S3logs Cloudwatch Save

AWS Lambda function to parse S3 server log files and export metrics to AWS CloudWatch.

Project README

s3logs-cloudwatch

AWS Lambda function to parse S3 server log files and export metrics to AWS CloudWatch.

Description

This AWS Lambda function will analyze and aggregate your S3 Server Access log files and graph extra metrics in AWS CloudWatch.

NOTE: AWS introduced S3 request metrics at re:Invent 2016. This makes parts of below README outdated as of December 2016 and it might not be the most optimal way of achieving your goals.
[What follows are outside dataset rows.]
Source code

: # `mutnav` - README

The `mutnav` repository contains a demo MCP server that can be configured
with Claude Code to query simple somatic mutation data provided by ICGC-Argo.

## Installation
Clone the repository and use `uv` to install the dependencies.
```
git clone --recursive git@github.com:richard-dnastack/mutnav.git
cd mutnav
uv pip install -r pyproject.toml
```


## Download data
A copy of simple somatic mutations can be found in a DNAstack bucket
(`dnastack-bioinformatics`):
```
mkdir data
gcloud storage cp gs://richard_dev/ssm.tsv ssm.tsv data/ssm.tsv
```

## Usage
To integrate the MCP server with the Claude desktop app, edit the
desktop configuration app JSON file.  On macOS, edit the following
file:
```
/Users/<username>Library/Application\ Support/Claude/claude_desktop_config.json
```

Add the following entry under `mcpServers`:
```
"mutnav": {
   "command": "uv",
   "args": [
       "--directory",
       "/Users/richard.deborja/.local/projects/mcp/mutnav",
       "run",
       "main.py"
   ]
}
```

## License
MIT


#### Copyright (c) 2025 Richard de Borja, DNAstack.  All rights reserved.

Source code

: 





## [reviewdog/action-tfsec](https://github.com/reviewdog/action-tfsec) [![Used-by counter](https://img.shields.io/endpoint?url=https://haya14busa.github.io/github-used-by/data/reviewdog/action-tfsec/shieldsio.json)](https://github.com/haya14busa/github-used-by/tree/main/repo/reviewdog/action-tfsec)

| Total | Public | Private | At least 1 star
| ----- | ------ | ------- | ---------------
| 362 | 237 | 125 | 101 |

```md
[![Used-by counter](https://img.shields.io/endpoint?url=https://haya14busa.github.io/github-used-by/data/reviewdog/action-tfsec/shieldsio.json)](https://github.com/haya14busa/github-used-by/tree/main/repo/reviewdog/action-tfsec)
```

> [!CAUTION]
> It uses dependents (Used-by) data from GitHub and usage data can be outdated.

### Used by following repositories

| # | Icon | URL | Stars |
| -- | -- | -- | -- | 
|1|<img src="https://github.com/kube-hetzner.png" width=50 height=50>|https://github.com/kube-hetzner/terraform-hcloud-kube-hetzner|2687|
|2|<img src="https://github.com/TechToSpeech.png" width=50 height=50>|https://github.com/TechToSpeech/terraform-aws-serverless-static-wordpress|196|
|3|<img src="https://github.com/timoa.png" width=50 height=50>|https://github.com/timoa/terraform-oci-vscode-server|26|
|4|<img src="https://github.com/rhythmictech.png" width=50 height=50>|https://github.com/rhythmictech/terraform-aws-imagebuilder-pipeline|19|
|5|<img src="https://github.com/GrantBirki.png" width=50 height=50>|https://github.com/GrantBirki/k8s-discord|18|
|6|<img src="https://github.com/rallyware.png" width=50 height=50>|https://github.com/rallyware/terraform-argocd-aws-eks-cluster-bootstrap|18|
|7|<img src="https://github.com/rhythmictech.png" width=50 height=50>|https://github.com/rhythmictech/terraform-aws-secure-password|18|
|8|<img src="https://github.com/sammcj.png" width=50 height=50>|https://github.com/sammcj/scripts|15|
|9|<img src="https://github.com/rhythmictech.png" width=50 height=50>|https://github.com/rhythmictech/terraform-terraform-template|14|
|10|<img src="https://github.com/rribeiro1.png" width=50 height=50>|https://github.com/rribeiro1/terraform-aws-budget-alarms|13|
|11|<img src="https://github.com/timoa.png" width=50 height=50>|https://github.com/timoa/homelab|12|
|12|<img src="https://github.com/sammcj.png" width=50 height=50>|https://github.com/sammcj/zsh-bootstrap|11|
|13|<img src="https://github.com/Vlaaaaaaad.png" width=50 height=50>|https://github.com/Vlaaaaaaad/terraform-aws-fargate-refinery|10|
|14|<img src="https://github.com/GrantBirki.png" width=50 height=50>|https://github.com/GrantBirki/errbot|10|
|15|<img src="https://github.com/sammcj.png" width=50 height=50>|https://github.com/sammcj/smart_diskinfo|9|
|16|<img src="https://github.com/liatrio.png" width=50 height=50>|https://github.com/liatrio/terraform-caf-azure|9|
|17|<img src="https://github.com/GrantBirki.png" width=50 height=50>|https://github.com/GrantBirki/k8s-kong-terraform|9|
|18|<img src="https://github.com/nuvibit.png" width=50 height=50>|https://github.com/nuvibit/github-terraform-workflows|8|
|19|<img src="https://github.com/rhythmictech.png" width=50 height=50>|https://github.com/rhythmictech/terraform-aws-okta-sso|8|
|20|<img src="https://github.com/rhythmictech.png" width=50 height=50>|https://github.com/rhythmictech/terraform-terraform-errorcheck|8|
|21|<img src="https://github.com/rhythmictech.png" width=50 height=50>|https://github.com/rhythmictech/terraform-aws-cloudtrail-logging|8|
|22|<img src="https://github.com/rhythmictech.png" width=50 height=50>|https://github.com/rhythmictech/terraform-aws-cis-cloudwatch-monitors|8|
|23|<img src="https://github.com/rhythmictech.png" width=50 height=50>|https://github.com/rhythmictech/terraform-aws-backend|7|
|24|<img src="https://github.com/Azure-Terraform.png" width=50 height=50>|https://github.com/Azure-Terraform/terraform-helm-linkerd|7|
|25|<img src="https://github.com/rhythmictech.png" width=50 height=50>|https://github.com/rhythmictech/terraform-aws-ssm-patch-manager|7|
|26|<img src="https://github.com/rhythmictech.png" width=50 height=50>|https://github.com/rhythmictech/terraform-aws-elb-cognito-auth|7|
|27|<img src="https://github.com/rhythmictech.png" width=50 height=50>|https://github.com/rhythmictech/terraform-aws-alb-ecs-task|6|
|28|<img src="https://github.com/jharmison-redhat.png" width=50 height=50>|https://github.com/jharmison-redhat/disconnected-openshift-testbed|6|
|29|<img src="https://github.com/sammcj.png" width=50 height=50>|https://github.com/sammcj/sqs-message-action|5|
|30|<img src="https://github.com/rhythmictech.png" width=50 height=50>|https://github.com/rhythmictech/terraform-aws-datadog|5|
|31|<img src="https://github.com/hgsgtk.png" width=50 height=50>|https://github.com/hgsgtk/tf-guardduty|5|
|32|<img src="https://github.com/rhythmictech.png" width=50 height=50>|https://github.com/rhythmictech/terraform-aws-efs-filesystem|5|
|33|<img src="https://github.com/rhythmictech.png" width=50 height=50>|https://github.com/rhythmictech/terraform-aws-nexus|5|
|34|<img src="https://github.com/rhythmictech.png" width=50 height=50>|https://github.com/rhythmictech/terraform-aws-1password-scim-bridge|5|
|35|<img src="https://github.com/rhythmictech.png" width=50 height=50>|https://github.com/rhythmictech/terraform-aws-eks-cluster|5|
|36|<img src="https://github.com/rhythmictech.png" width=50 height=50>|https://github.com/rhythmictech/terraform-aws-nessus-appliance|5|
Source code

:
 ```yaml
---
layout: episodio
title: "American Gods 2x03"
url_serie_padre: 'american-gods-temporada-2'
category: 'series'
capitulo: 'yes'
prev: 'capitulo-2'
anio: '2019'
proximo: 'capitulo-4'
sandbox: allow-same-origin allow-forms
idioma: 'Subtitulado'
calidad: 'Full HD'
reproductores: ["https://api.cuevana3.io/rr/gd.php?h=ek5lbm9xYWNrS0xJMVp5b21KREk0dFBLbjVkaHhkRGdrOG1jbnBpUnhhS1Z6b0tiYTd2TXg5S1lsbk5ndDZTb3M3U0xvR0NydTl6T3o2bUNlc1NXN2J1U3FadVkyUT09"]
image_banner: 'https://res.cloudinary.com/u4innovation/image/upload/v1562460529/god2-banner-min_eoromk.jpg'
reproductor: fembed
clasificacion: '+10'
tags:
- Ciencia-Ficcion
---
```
Before reading further please check out AWS documentation: S3 Request Metrics. There are still extra, more specific metrics provided by s3logs-cloudwatch that the "official way" does not provide.

metrics_example

AWS S3 is a managed storage service. The only metrics available in AWS CloudWatch for S3 are NumberOfObjects and BucketSizeBytes. In order to understand your S3 usage better you need to do some extra work. Reasons can be multiple: understanding your AWS bill, getting better idea of how your deployed applications use S3, access auditing, security, performance considerations or proactive monitoring because you love metrics.

AWS offers server access logging to track requests for access to your bucket. This is a feature that is disabled by default, but you can enable it free of charge (you will be charged for storage used for storing files and data transfer for access to delivered log files).

To find out more about Server Access Logging feature of S3, head over to Server Access Logging section in Amazon Simple Storage Service Developer Guide.

Extra S3 Metrics available

Custom metrics are sent to AWS CloudWatch under the namespace S3 Logs. You can choose a different namespace name in configuration.ini file. Each metric has a dimension BucketName in case you would like to enable graphing requests for multiple buckets.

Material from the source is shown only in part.